Look at that depth! (pretty good with 315 on the bar…)
I’ve got some ideas in this post about what women, specifically, should do every day (or mostly every day). You don’t have to choose these but they are exercises I’ve found through my own training and working with women over the years that typically pose difficulties mastering and maintaining.
Pull ups/Chin ups:
I’ve written about them before and I know I struggle with maintaining my pull-upping ability. If I take them out of my training cycle for even just 2-3 weeks, my total number I can perform goes down and the effort to do just a few skyrockets (or at least, it feels like it). Therefore, I do pull/chin ups 2-3x/week in my training sessions and then I try to do at least 5-10 throughout my day on the other days of the week. Practice makes permanent, so if you want to have the permanent ability to do pull ups, do them all the time.
Push ups:
It’s important to be able to do solid push ups. Being able to do perfect pushups indicates that you have pretty decent upper body strength, core strength and stability and the ability not to look like a spasming fish on the floor. Besides, most folks don’t expect women to bust out push ups like it’s their job; prove them wrong.
Overhead Pressing:
Push something up over your head as often as possible. I have an overhead carry in my warm up so even if I’m not actually overhead pressing in my workout, I still have some stimulation to my shoulder stabilizers and arms to maintain a weight over head. This area is where, I think, most women are terribly (and in my case, embarrassingly weak. If for no other reason than to be able to put a heavy box on a high shelf or pick your kid up over your head. Like the push up, being able to push something over your head results in greater upper body strength and core stability.

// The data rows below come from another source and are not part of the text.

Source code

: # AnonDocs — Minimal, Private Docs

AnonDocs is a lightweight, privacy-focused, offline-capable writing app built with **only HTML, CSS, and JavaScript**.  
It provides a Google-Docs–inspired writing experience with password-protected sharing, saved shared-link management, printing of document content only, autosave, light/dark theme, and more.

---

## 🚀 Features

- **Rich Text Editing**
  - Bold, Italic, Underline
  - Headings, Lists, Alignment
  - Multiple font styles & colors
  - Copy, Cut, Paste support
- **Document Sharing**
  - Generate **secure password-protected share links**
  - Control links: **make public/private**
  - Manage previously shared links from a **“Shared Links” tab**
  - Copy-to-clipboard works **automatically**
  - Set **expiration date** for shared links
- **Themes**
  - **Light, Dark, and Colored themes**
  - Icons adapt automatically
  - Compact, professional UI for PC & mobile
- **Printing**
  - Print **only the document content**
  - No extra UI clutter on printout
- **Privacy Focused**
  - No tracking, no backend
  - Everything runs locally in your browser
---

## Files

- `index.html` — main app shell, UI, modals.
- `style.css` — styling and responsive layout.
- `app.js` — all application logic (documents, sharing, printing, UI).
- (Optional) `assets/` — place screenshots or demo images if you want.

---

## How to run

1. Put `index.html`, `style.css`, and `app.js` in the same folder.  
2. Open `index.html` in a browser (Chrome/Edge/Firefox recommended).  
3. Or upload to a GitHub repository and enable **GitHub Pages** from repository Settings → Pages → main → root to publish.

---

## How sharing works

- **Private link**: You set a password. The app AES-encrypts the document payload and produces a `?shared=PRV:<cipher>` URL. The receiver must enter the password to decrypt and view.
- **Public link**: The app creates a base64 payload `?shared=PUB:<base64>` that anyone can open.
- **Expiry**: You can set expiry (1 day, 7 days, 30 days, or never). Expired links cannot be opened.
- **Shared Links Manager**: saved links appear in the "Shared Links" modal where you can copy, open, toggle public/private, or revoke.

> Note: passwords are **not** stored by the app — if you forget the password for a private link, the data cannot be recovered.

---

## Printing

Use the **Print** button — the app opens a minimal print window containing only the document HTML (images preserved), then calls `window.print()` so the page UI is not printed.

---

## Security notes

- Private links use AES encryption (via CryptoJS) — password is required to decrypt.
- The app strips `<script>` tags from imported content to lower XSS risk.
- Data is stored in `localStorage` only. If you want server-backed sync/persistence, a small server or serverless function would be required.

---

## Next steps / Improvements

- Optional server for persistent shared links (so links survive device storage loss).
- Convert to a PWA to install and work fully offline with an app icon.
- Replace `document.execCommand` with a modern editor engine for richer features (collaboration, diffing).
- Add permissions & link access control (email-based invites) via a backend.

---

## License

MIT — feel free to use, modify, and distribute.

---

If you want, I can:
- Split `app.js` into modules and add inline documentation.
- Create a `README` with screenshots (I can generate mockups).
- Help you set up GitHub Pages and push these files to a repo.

(anyone noticing a theme here? Typically the stuff we’re bad at, we should do more often…)
Single-leg work:
Preferably an exercise that targets the posterior chain like a single-leg RDL, step-back lunge or single leg glute bridge Women, myself included, often have pretty decent lower body strength relative to their body weight. Buuuut, we tend to be very quad-dominant (aka, weak butt and hamstrings which = ouchie knees) so we need to EVERY DAY (I’m not kidding) utilize an exercise that a) works on our stabilizers for our hips and knees (which conveniently a single-leg stance tends to do) and b) train our glutes/hamstrings to keep our knees and lower backs healthy. The above mentioned exercises fit the bill.
Swings:
Why? Because EVERYONE needs to swing more. Do it, your body will be happy. You’ll be leaner, cardiovascularly fit (I want someone to do 20 swings with a heavy bell and tell me it’s not cardio…), stronger overall (butt, hamstrings, upper back, grip… the list carries on) and more awesome.
While the list is not exhaustive, these are the handful of exercises that I always keep in my program and in the programs of the lady clientele at SAPT. Again, you don’t have to train these in particular, in fact, I challenge you to find an exercise you want to be good at and get good at it. How? Start off small, just one or two reps a day and go from there.
This would be a good way at getting good at climbing ropes.